Anyway, you don’t have development environment on the machine where the issue is produced. It might not help all the time, but you always have an option of doing a remote debug.

If you’re using Visual Studio, it provides a remote debug tool itself. You just need to have the pdb files and corresponding source codes in your development environment.

##How to Remote Debug

Setup on the remote machine
Something still needs to be setup on the remote machine where the issue can be reproduced.

  1. Run the Remote Debugger tool in the remote machine.
    If Visual Studio is installed in the remote machine, the tool can be found in this folder:
    C:\Program Files (x86)\Microsoft Visual Studio 11.0\Common7\IDE\Remote Debugger\x64 or x86
    If Visual Studio is not installed, download the tool from here:
    http://msdn.microsoft.com/en-us/library/bt727f1t(v=vs.110).aspx

  2. Run msvsmon.exe. The following dialog will be shown. Remember the server name and port number. It will be used to attach to the process later.

    If it’s the first time running, there’s another configuration shown first, just click “Configure remote debugging”.

  3. To simplify the process, let’s use no authentication while debugging. Click menu Tools->Options, make sure to choose “No Authentication” and check “Allow any user to debug”. Otherwise, you may be rejected to connect in the following steps.

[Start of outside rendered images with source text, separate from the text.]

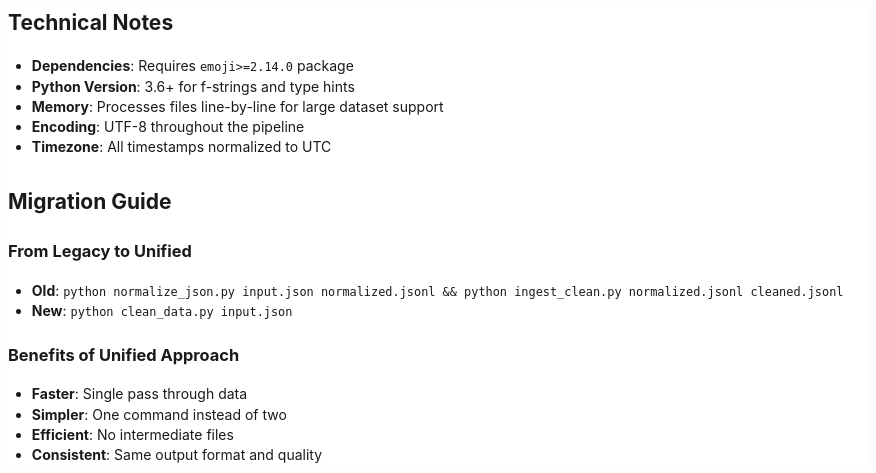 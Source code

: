 ## Technical Notes

- **Dependencies**: Requires `emoji>=2.14.0` package
- **Python Version**: 3.6+ for f-strings and type hints
- **Memory**: Processes files line-by-line for large dataset support
- **Encoding**: UTF-8 throughout the pipeline
- **Timezone**: All timestamps normalized to UTC

## Migration Guide

### **From Legacy to Unified**
- **Old**: `python normalize_json.py input.json normalized.jsonl && python ingest_clean.py normalized.jsonl cleaned.jsonl`
- **New**: `python clean_data.py input.json`

### **Benefits of Unified Approach**
- **Faster**: Single pass through data
- **Simpler**: One command instead of two
- **Efficient**: No intermediate files
- **Consistent**: Same output format and quality
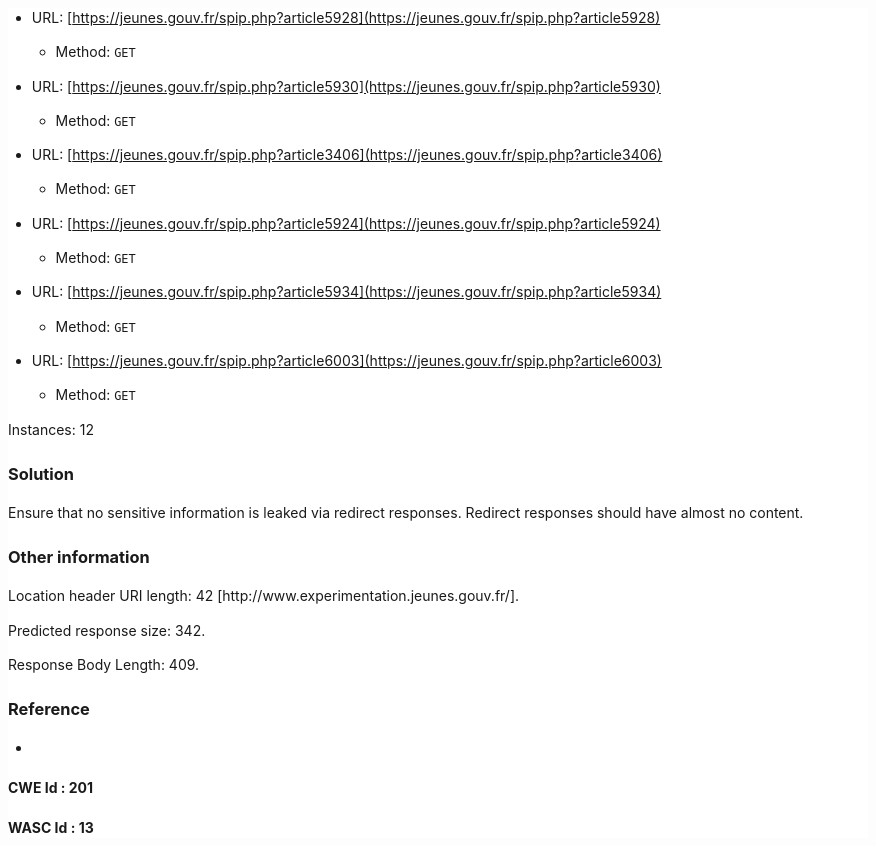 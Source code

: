   
  
  
* URL: [https://jeunes.gouv.fr/spip.php?article5928](https://jeunes.gouv.fr/spip.php?article5928)
  
  
  * Method: `GET`
  
  
  
  
* URL: [https://jeunes.gouv.fr/spip.php?article5930](https://jeunes.gouv.fr/spip.php?article5930)
  
  
  * Method: `GET`
  
  
  
  
* URL: [https://jeunes.gouv.fr/spip.php?article3406](https://jeunes.gouv.fr/spip.php?article3406)
  
  
  * Method: `GET`
  
  
  
  
* URL: [https://jeunes.gouv.fr/spip.php?article5924](https://jeunes.gouv.fr/spip.php?article5924)
  
  
  * Method: `GET`
  
  
  
  
* URL: [https://jeunes.gouv.fr/spip.php?article5934](https://jeunes.gouv.fr/spip.php?article5934)
  
  
  * Method: `GET`
  
  
  
  
* URL: [https://jeunes.gouv.fr/spip.php?article6003](https://jeunes.gouv.fr/spip.php?article6003)
  
  
  * Method: `GET`
  
  
  
  
Instances: 12
  
### Solution
<p>Ensure that no sensitive information is leaked via redirect responses. Redirect responses should have almost no content.</p>
  
### Other information
<p>Location header URI length: 42 [http://www.experimentation.jeunes.gouv.fr/].</p><p>Predicted response size: 342.</p><p>Response Body Length: 409.</p>
  
### Reference
* 

  
#### CWE Id : 201
  
#### WASC Id : 13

Debug from the Dev machine

  1. Sync your local codes to the revision align with the product which is installed.

  2. Get PDB files generated during the product was built. Usually, your CI tool will have it persisted somewhere. DO NOT build the source code to get the PDB files yourself! It won’t match with binary files on the remote machine.

  3. Copy the PDB files to your local folder. Add it to symbol location in Visual Studio so that it knows where to load the PDB files during the debug.

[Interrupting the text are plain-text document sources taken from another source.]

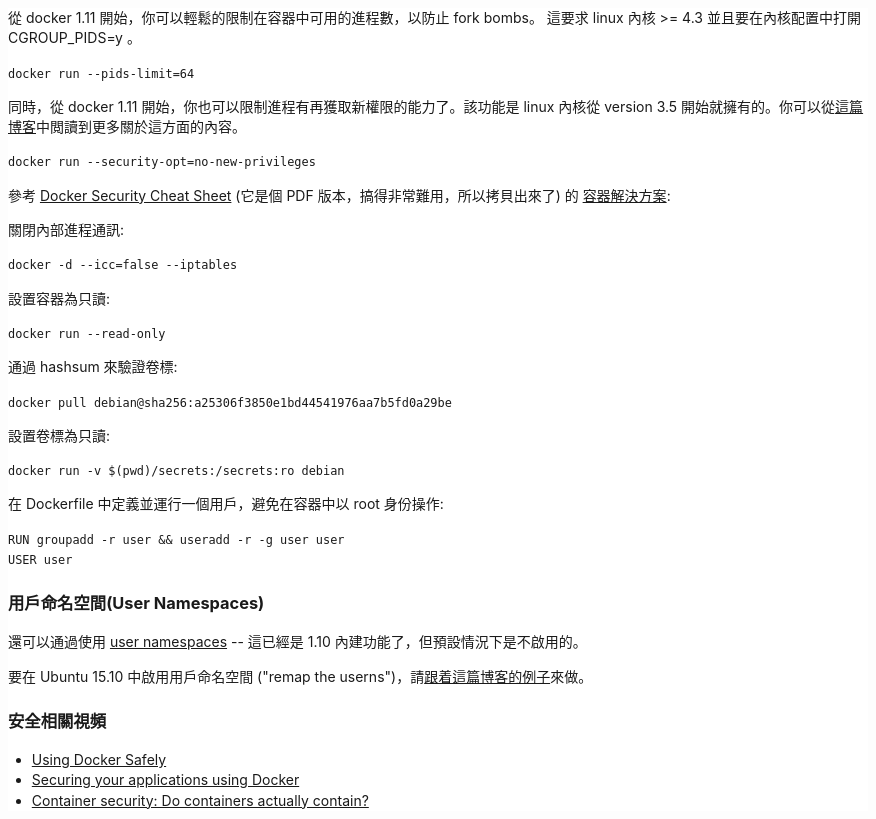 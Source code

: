 從 docker 1.11 開始，你可以輕鬆的限制在容器中可用的進程數，以防止 fork bombs。 這要求 linux 內核 >= 4.3 並且要在內核配置中打開 CGROUP_PIDS=y 。

```
docker run --pids-limit=64
```

同時，從 docker 1.11 開始，你也可以限制進程有再獲取新權限的能力了。該功能是 linux 內核從 version 3.5 開始就擁有的。你可以從[這篇博客](http://www.projectatomic.io/blog/2016/03/no-new-privs-docker/)中閲讀到更多關於這方面的內容。

```
docker run --security-opt=no-new-privileges
```

參考 [Docker Security Cheat Sheet](http://container-solutions.com/content/uploads/2015/06/15.06.15_DockerCheatSheet_A2.pdf) (它是個 PDF 版本，搞得非常難用，所以拷貝出來了) 的 [容器解決方案](http://container-solutions.com/is-docker-safe-for-production/):

關閉內部進程通訊:

```
docker -d --icc=false --iptables
```

設置容器為只讀:

```
docker run --read-only
```

通過 hashsum 來驗證卷標:

```
docker pull debian@sha256:a25306f3850e1bd44541976aa7b5fd0a29be
```

設置卷標為只讀:

```
docker run -v $(pwd)/secrets:/secrets:ro debian
```

在 Dockerfile 中定義並運行一個用戶，避免在容器中以 root 身份操作:

```
RUN groupadd -r user && useradd -r -g user user
USER user
```

### 用戶命名空間(User Namespaces)

還可以通過使用 [user namespaces](https://s3hh.wordpress.com/2013/07/19/creating-and-using-containers-without-privilege/) -- 這已經是 1.10 內建功能了，但預設情況下是不啟用的。

要在 Ubuntu 15.10 中啟用用戶命名空間 ("remap the userns")，請[跟着這篇博客的例子](https://raesene.github.io/blog/2016/02/04/Docker-User-Namespaces/)來做。

### 安全相關視頻

* [Using Docker Safely](https://youtu.be/04LOuMgNj9U)
* [Securing your applications using Docker](https://youtu.be/KmxOXmPhZbk)
* [Container security: Do containers actually contain?](https://youtu.be/a9lE9Urr6AQ)
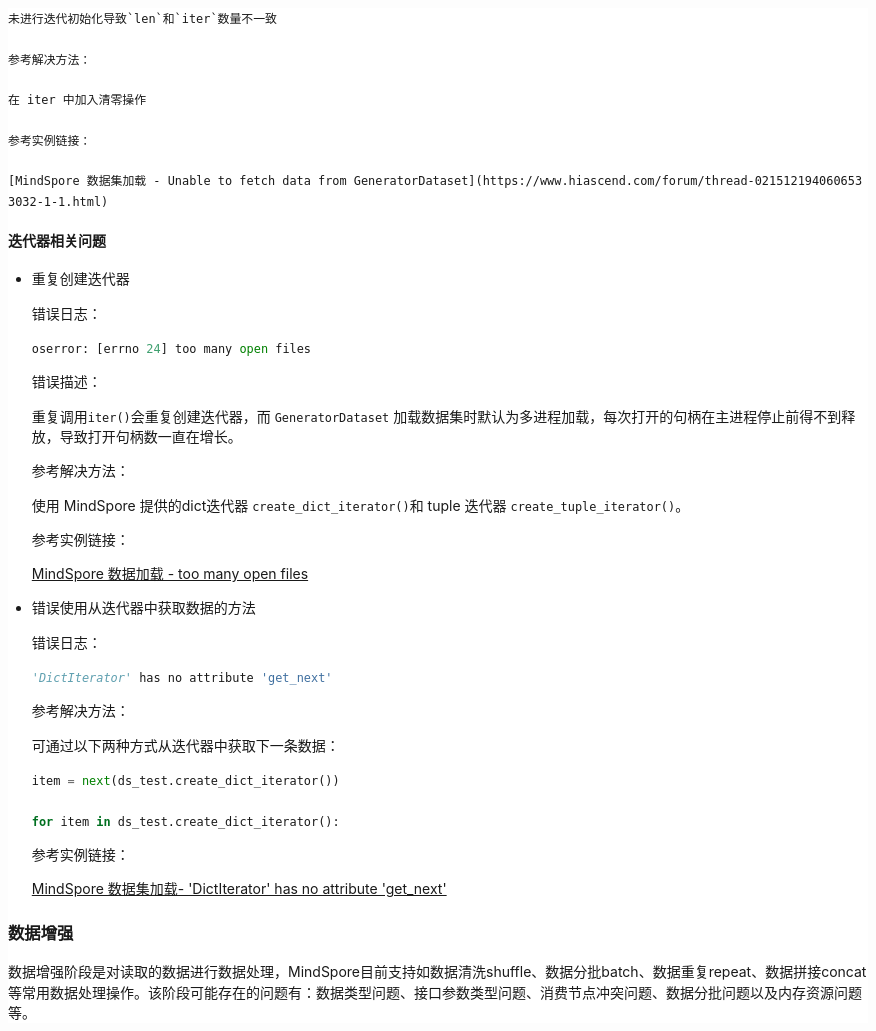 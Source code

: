     未进行迭代初始化导致`len`和`iter`数量不一致

    参考解决方法：

    在 iter 中加入清零操作

    参考实例链接：

    [MindSpore 数据集加载 - Unable to fetch data from GeneratorDataset](https://www.hiascend.com/forum/thread-0215121940606533032-1-1.html)

#### 迭代器相关问题

* 重复创建迭代器

    错误日志：

    ```python
    oserror: [errno 24] too many open files
    ```

    错误描述：

    重复调用`iter()`会重复创建迭代器，而 `GeneratorDataset` 加载数据集时默认为多进程加载，每次打开的句柄在主进程停止前得不到释放，导致打开句柄数一直在增长。

    参考解决方法：

    使用 MindSpore 提供的dict迭代器 `create_dict_iterator()`和 tuple 迭代器 `create_tuple_iterator()`。

    参考实例链接：

    [MindSpore 数据加载 - too many open files](https://www.hiascend.com/forum/thread-0231107678973789126-1-1.html)

* 错误使用从迭代器中获取数据的方法

    错误日志：

    ```python
    'DictIterator' has no attribute 'get_next'
    ```

    参考解决方法：

    可通过以下两种方式从迭代器中获取下一条数据：

    ```python
    item = next(ds_test.create_dict_iterator())

    for item in ds_test.create_dict_iterator():
    ```

    参考实例链接：

    [MindSpore 数据集加载- 'DictIterator' has no attribute 'get_next'](https://www.hiascend.com/forum/thread-0230107679565465123-1-1.html)

### 数据增强

数据增强阶段是对读取的数据进行数据处理，MindSpore目前支持如数据清洗shuffle、数据分批batch、数据重复repeat、数据拼接concat等常用数据处理操作。该阶段可能存在的问题有：数据类型问题、接口参数类型问题、消费节点冲突问题、数据分批问题以及内存资源问题等。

  4. Click Debug->Attached to Process. Choose Remote (no authentication) from the dropdown list, enter the remote server name and port, and click Refresh. All the processes in the remote machine will be displayed.

  5. Choose the process you’d like to debug and click Attach. (You can attached to multiple processes)

  6. Double check whether symbol is loaded for the module you’d like to debug in the modules window. If it’s not, choose “Load Symbols” to load it.

Congratulations! Now you can start to debug.

However, the release build is usually optimized, so that it’s actually quite limited for we can do. For example:

  1. You can’t debug line by line or go inside a function in the code.
  2. You can’t see values of the parameters or local variables.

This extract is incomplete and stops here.